Work instruction
Write down the listing again exactly as it appears below, without its pictures.

Record set
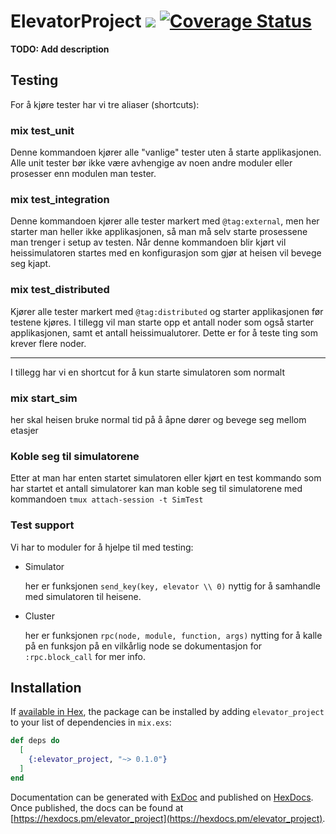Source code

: # ElevatorProject ![](https://github.com/KSteinsland/TTK4145/workflows/Elixir%20CI/badge.svg) [![Coverage Status](https://coveralls.io/repos/github/KSteinsland/TTK4145/badge.svg?branch=main&t=jZrpDf)](https://coveralls.io/github/KSteinsland/TTK4145?branch=main)
**TODO: Add description**


## Testing

For å kjøre tester har vi tre aliaser (shortcuts):

### mix test_unit
  Denne kommandoen kjører alle "vanlige" tester uten å starte applikasjonen.
  Alle unit tester bør ikke være avhengige av noen andre moduler eller prosesser enn modulen man tester.
  
### mix test_integration
  Denne kommandoen kjører alle tester markert med `@tag:external`, men her starter man heller ikke applikasjonen, 
  så man må selv starte prosessene man trenger i setup av testen.
  Når denne kommandoen blir kjørt vil heissimulatoren startes med en konfigurasjon som gjør at heisen vil bevege seg kjapt.

### mix test_distributed
  Kjører alle tester markert med `@tag:distributed` og starter applikasjonen før testene kjøres.
  I tillegg vil man starte opp et antall noder som også starter applikasjonen, samt et antall heissimualutorer.
  Dette er for å teste ting som krever flere noder.

---

I tillegg har vi en shortcut for å kun starte simulatoren som normalt

### mix start_sim
  her skal heisen bruke normal tid på å åpne dører og bevege seg mellom etasjer

### Koble seg til simulatorene

  Etter at man har enten startet simulatoren eller kjørt en test kommando som har startet et antall simulatorer kan man koble seg til simulatorene
  med kommandoen `tmux attach-session -t SimTest`

### Test support
  
  Vi har to moduler for å hjelpe til med testing:
  
  * Simulator
    
    her er funksjonen `send_key(key, elevator \\ 0)` nyttig for å samhandle med simulatoren til heisene.


  * Cluster
    
    her er funksjonen `rpc(node, module, function, args)` nytting for å kalle på en funksjon på en vilkårlig node
    se dokumentasjon for `:rpc.block_call` for mer info.
 


## Installation

If [available in Hex](https://hex.pm/docs/publish), the package can be installed
by adding `elevator_project` to your list of dependencies in `mix.exs`:

```elixir
def deps do
  [
    {:elevator_project, "~> 0.1.0"}
  ]
end
```

Documentation can be generated with [ExDoc](https://github.com/elixir-lang/ex_doc)
and published on [HexDocs](https://hexdocs.pm). Once published, the docs can
be found at [https://hexdocs.pm/elevator_project](https://hexdocs.pm/elevator_project).

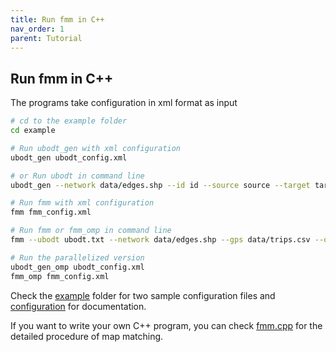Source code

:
 ```yaml
---
title: Run fmm in C++
nav_order: 1
parent: Tutorial
---
```


## Run fmm in C++
The programs take configuration in xml format as input

```bash
# cd to the example folder
cd example

# Run ubodt_gen with xml configuration
ubodt_gen ubodt_config.xml

# or Run ubodt in command line
ubodt_gen --network data/edges.shp --id id --source source --target target --output ubodt.txt --delta 4.0    

# Run fmm with xml configuration
fmm fmm_config.xml

# Run fmm or fmm_omp in command line
fmm --ubodt ubodt.txt --network data/edges.shp --gps data/trips.csv --output mr.txt --candidates 4 --radius 0.4 --error 0.5

# Run the parallelized version
ubodt_gen_omp ubodt_config.xml
fmm_omp fmm_config.xml
```

Check the [example](/docs/example) folder for two sample configuration files and [configuration](/docs/documentation/configuration) for documentation.

If you want to write your own C++ program, you can check [fmm.cpp](https://github.com/cyang-kth/fmm/blob/master/app/fmm.cpp) for the detailed procedure of map matching.
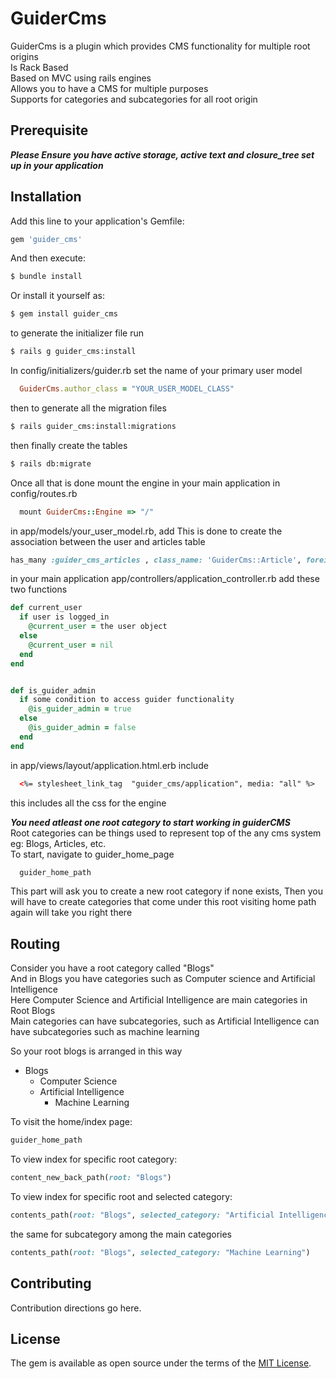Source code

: # GuiderCms
GuiderCms is a plugin which provides CMS functionality for multiple root origins  
Is Rack Based  
Based on MVC using rails engines  
Allows you to have a CMS for multiple purposes  
Supports for categories and subcategories for all root origin


## Prerequisite
***Please Ensure you have active storage, active text and closure_tree set up in your application***


## Installation
Add this line to your application's Gemfile:

```ruby
gem 'guider_cms'
```

And then execute:
```bash
$ bundle install
```

Or install it yourself as:
```bash
$ gem install guider_cms
```
to generate the initializer file run
```bash
$ rails g guider_cms:install
```

In config/initializers/guider.rb set the name of your primary user model
```ruby
  GuiderCms.author_class = "YOUR_USER_MODEL_CLASS"
```

then to generate all the migration files
```bash
$ rails guider_cms:install:migrations
```

then finally create the tables
```bash
$ rails db:migrate
```

Once all that is done mount the engine in your main application in config/routes.rb
```ruby
  mount GuiderCms::Engine => "/"
```

in app/models/your_user_model.rb, add
This is done to create the association between the user and articles table
```ruby
has_many :guider_cms_articles , class_name: 'GuiderCms::Article', foreign_key: :author_id  
```

in your main application app/controllers/application_controller.rb
add these two functions
```ruby
def current_user
  if user is logged_in
    @current_user = the user object
  else
    @current_user = nil  
  end  
end


def is_guider_admin
  if some condition to access guider functionality
    @is_guider_admin = true
  else
    @is_guider_admin = false  
  end  
end  
```
in app/views/layout/application.html.erb include
```html
  <%= stylesheet_link_tag  "guider_cms/application", media: "all" %>
```
this includes all the css for the engine

***You need atleast one root category to start working in guiderCMS***  
Root categories can be things used to represent top of the any cms system  
eg: Blogs, Articles, etc.  
To start, navigate to guider_home_page
```ruby
  guider_home_path
```
This part will ask you to create a new root category if none exists, Then you will have to create categories that come under this root visiting home path again will take you right there

## Routing
Consider you have a root category called "Blogs"  
And in Blogs you have categories such as Computer science and Artificial Intelligence  
Here Computer Science and Artificial Intelligence are main categories in Root Blogs  
Main categories can have subcategories, such as Artificial Intelligence can have subcategories such as machine learning  

So your root blogs is arranged in this way  
- Blogs
  - Computer Science
  - Artificial Intelligence
    - Machine Learning

To visit the home/index page:
```ruby
guider_home_path
```
To view index for specific root category:
```ruby
content_new_back_path(root: "Blogs")
```
To view index for specific root and selected category:
```ruby
contents_path(root: "Blogs", selected_category: "Artificial Intelligence")
```
the same for subcategory among the main categories
```ruby
contents_path(root: "Blogs", selected_category: "Machine Learning")
```


## Contributing
Contribution directions go here.

## License
The gem is available as open source under the terms of the [MIT License](https://opensource.org/licenses/MIT).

Written response
Source code

: # ElevatorProject ![](https://github.com/KSteinsland/TTK4145/workflows/Elixir%20CI/badge.svg) [![Coverage Status](https://coveralls.io/repos/github/KSteinsland/TTK4145/badge.svg?branch=main&t=jZrpDf)](https://coveralls.io/github/KSteinsland/TTK4145?branch=main)
**TODO: Add description**


## Testing

For å kjøre tester har vi tre aliaser (shortcuts):

### mix test_unit
  Denne kommandoen kjører alle "vanlige" tester uten å starte applikasjonen.
  Alle unit tester bør ikke være avhengige av noen andre moduler eller prosesser enn modulen man tester.
  
### mix test_integration
  Denne kommandoen kjører alle tester markert med `@tag:external`, men her starter man heller ikke applikasjonen, 
  så man må selv starte prosessene man trenger i setup av testen.
  Når denne kommandoen blir kjørt vil heissimulatoren startes med en konfigurasjon som gjør at heisen vil bevege seg kjapt.

### mix test_distributed
  Kjører alle tester markert med `@tag:distributed` og starter applikasjonen før testene kjøres.
  I tillegg vil man starte opp et antall noder som også starter applikasjonen, samt et antall heissimualutorer.
  Dette er for å teste ting som krever flere noder.

---

I tillegg har vi en shortcut for å kun starte simulatoren som normalt

### mix start_sim
  her skal heisen bruke normal tid på å åpne dører og bevege seg mellom etasjer

### Koble seg til simulatorene

  Etter at man har enten startet simulatoren eller kjørt en test kommando som har startet et antall simulatorer kan man koble seg til simulatorene
  med kommandoen `tmux attach-session -t SimTest`

### Test support
  
  Vi har to moduler for å hjelpe til med testing:
  
  * Simulator
    
    her er funksjonen `send_key(key, elevator \\ 0)` nyttig for å samhandle med simulatoren til heisene.


  * Cluster
    
    her er funksjonen `rpc(node, module, function, args)` nytting for å kalle på en funksjon på en vilkårlig node
    se dokumentasjon for `:rpc.block_call` for mer info.
 


## Installation

If [available in Hex](https://hex.pm/docs/publish), the package can be installed
by adding `elevator_project` to your list of dependencies in `mix.exs`:

```elixir
def deps do
  [
    {:elevator_project, "~> 0.1.0"}
  ]
end
```

Documentation can be generated with [ExDoc](https://github.com/elixir-lang/ex_doc)
and published on [HexDocs](https://hexdocs.pm). Once published, the docs can
be found at [https://hexdocs.pm/elevator_project](https://hexdocs.pm/elevator_project).

Source code

:
 ```yaml
---
title: Run fmm in C++
nav_order: 1
parent: Tutorial
---
```


## Run fmm in C++
The programs take configuration in xml format as input

```bash
# cd to the example folder
cd example

# Run ubodt_gen with xml configuration
ubodt_gen ubodt_config.xml

# or Run ubodt in command line
ubodt_gen --network data/edges.shp --id id --source source --target target --output ubodt.txt --delta 4.0    

# Run fmm with xml configuration
fmm fmm_config.xml

# Run fmm or fmm_omp in command line
fmm --ubodt ubodt.txt --network data/edges.shp --gps data/trips.csv --output mr.txt --candidates 4 --radius 0.4 --error 0.5

# Run the parallelized version
ubodt_gen_omp ubodt_config.xml
fmm_omp fmm_config.xml
```

Check the [example](/docs/example) folder for two sample configuration files and [configuration](/docs/documentation/configuration) for documentation.

If you want to write your own C++ program, you can check [fmm.cpp](https://github.com/cyang-kth/fmm/blob/master/app/fmm.cpp) for the detailed procedure of map matching.
Source code

: # GuiderCms
GuiderCms is a plugin which provides CMS functionality for multiple root origins  
Is Rack Based  
Based on MVC using rails engines  
Allows you to have a CMS for multiple purposes  
Supports for categories and subcategories for all root origin


## Prerequisite
***Please Ensure you have active storage, active text and closure_tree set up in your application***


## Installation
Add this line to your application's Gemfile:

```ruby
gem 'guider_cms'
```

And then execute:
```bash
$ bundle install
```

Or install it yourself as:
```bash
$ gem install guider_cms
```
to generate the initializer file run
```bash
$ rails g guider_cms:install
```

In config/initializers/guider.rb set the name of your primary user model
```ruby
  GuiderCms.author_class = "YOUR_USER_MODEL_CLASS"
```

then to generate all the migration files
```bash
$ rails guider_cms:install:migrations
```

then finally create the tables
```bash
$ rails db:migrate
```

Once all that is done mount the engine in your main application in config/routes.rb
```ruby
  mount GuiderCms::Engine => "/"
```

in app/models/your_user_model.rb, add
This is done to create the association between the user and articles table
```ruby
has_many :guider_cms_articles , class_name: 'GuiderCms::Article', foreign_key: :author_id  
```

in your main application app/controllers/application_controller.rb
add these two functions
```ruby
def current_user
  if user is logged_in
    @current_user = the user object
  else
    @current_user = nil  
  end  
end


def is_guider_admin
  if some condition to access guider functionality
    @is_guider_admin = true
  else
    @is_guider_admin = false  
  end  
end  
```
in app/views/layout/application.html.erb include
```html
  <%= stylesheet_link_tag  "guider_cms/application", media: "all" %>
```
this includes all the css for the engine

***You need atleast one root category to start working in guiderCMS***  
Root categories can be things used to represent top of the any cms system  
eg: Blogs, Articles, etc.  
To start, navigate to guider_home_page
```ruby
  guider_home_path
```
This part will ask you to create a new root category if none exists, Then you will have to create categories that come under this root visiting home path again will take you right there

## Routing
Consider you have a root category called "Blogs"  
And in Blogs you have categories such as Computer science and Artificial Intelligence  
Here Computer Science and Artificial Intelligence are main categories in Root Blogs  
Main categories can have subcategories, such as Artificial Intelligence can have subcategories such as machine learning  

So your root blogs is arranged in this way  
- Blogs
  - Computer Science
  - Artificial Intelligence
    - Machine Learning

To visit the home/index page:
```ruby
guider_home_path
```
To view index for specific root category:
```ruby
content_new_back_path(root: "Blogs")
```
To view index for specific root and selected category:
```ruby
contents_path(root: "Blogs", selected_category: "Artificial Intelligence")
```
the same for subcategory among the main categories
```ruby
contents_path(root: "Blogs", selected_category: "Machine Learning")
```


## Contributing
Contribution directions go here.

## License
The gem is available as open source under the terms of the [MIT License](https://opensource.org/licenses/MIT).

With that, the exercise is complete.